Sarfati first brought this system into the field in Tennessee in June 2019 for the P. carolinus fireflies that Faust had made famous. It was his first time seeing the spectacle with his own eyes. He had imagined something like the tight scenes of firefly synchrony from Asia, but the Tennessee bursts were messier, with bursts of up to eight quick flashes over about four seconds repeated roughly every 12 seconds. Yet that messiness was exciting: As a physicist, he felt that a system with wild fluctuations could prove far more informative than one that behaved perfectly. “It was complex, it was confusing in a sense, but also beautiful,” he said.
Random but Sympathetic Flashers
In her undergraduate brush with synchronizing fireflies, Peleg first learned to understand them through a model formalized by the Japanese physicist Yoshiki Kuramoto, building on earlier work by the theoretical biologist Art Winfree. This is the ur-model of synchrony, the granddaddy of mathematical schemes that explain how synchrony can arise, often inexorably, in anything from groups of pacemaker cells in human hearts to alternating currents.
At their most basic, models of synchronous systems need to describe two processes. One is the inner dynamics of an isolated individual—in this case a lone firefly in a jar, governed by a physiological or behavioral rule that determines when it flashes. The second is what mathematicians call coupling, the way the flash of one firefly influences its neighbors. With fortuitous combinations of these two parts, a cacophony of different agents can quickly pull itself into a neat chorus.
Yoshiki Kuramoto, a professor of physics at Kyoto University, developed the most famous model of synchronization in the 1970s and co-discovered the chimera state in 2001.

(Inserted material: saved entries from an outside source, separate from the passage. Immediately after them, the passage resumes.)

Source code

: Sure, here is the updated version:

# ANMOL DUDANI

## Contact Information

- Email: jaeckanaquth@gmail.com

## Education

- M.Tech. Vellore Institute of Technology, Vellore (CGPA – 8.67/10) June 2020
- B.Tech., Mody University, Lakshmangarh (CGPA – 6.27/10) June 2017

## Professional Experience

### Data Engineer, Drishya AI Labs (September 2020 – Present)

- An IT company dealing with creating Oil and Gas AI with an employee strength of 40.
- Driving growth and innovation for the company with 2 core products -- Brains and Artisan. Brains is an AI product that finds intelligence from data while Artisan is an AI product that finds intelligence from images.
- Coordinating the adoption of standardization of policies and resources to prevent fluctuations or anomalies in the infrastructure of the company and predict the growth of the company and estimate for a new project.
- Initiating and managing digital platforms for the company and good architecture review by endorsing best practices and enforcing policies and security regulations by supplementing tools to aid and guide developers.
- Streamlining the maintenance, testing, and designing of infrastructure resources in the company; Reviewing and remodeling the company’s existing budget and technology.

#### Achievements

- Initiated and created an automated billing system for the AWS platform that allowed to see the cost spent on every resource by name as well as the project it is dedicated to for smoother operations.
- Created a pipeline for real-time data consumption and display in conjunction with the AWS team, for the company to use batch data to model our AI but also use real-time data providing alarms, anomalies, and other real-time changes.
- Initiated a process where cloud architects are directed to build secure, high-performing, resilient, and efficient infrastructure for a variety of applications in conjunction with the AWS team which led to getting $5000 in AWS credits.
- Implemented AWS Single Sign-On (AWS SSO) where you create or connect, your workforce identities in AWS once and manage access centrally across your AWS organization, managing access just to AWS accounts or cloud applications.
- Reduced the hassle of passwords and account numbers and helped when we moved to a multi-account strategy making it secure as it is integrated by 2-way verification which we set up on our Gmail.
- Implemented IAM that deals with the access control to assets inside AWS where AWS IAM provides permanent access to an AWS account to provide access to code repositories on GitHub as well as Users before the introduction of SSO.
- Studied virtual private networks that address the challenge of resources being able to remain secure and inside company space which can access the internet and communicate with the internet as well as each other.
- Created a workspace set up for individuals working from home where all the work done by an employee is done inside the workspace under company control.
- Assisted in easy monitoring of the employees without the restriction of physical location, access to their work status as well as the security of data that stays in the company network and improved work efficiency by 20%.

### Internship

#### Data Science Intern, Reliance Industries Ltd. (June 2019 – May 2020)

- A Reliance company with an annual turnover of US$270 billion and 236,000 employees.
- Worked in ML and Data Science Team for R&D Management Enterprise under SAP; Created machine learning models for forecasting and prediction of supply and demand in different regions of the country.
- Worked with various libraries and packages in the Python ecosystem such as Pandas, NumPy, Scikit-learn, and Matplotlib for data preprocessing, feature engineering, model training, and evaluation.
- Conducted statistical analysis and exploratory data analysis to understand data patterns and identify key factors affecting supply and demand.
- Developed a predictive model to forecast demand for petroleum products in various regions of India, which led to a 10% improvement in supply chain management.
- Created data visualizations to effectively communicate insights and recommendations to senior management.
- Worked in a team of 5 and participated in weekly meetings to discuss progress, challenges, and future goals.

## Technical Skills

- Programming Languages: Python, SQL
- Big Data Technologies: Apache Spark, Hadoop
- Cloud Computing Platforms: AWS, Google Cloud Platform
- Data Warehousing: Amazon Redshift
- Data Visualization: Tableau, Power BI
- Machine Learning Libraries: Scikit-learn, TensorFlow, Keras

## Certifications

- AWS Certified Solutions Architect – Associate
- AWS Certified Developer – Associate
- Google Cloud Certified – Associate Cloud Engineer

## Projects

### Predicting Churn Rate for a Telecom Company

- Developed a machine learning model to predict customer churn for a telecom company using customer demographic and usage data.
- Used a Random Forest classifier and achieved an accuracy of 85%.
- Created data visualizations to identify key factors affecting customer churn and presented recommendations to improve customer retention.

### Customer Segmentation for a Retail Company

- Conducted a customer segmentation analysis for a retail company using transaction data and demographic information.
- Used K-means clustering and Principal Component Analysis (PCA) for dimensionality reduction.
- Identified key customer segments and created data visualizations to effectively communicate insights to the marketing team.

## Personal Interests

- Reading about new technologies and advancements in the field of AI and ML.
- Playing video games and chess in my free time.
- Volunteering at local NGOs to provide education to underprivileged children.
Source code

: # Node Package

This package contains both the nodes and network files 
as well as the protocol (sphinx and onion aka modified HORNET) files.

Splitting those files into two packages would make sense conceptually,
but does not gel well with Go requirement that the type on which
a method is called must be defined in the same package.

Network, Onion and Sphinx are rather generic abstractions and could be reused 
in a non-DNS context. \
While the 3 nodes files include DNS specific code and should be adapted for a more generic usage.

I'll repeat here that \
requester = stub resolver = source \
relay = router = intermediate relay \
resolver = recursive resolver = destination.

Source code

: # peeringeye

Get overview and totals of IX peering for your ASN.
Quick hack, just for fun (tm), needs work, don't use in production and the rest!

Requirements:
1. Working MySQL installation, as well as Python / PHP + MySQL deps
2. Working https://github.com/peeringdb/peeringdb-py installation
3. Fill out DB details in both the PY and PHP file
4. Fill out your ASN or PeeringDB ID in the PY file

Photograph: Tomoaki Sukezane
In a Kuramoto-esque description, each individual firefly is treated as an oscillator with an intrinsic preferred rhythm. Picture fireflies as having a hidden pendulum swinging steadily inside them; imagine a bug flashes every time its pendulum sweeps through the bottom of its arc. Suppose also that seeing a neighboring flash yanks a firefly’s pace-setting pendulum a little bit forward or back. Even if the fireflies start off out of sync with each other, or their preferred internal rhythms vary individually, a collective governed by these rules will often converge on a coordinated flash pattern.
Several variations on this general scheme have emerged over the years, each tweaking the rules of internal dynamics and coupling. In 1990, Strogatz and his colleague Rennie Mirollo of Boston College proved that a very simple set of firefly-like oscillators would almost always synchronize if you interconnected them, no matter how many individuals you included. The next year, Ermentrout described how groups of Pteroptyx malaccae fireflies in Southeast Asia could synchronize by speeding up or slowing down their internal frequencies. As recently as 2018, a group led by Gonzalo Marcelo Ramírez-Ávila of the Higher University of San Andrés in Bolivia devised a more complicated scheme in which fireflies switched back and forth between a “charging” state and a “discharging” state during which they flashed.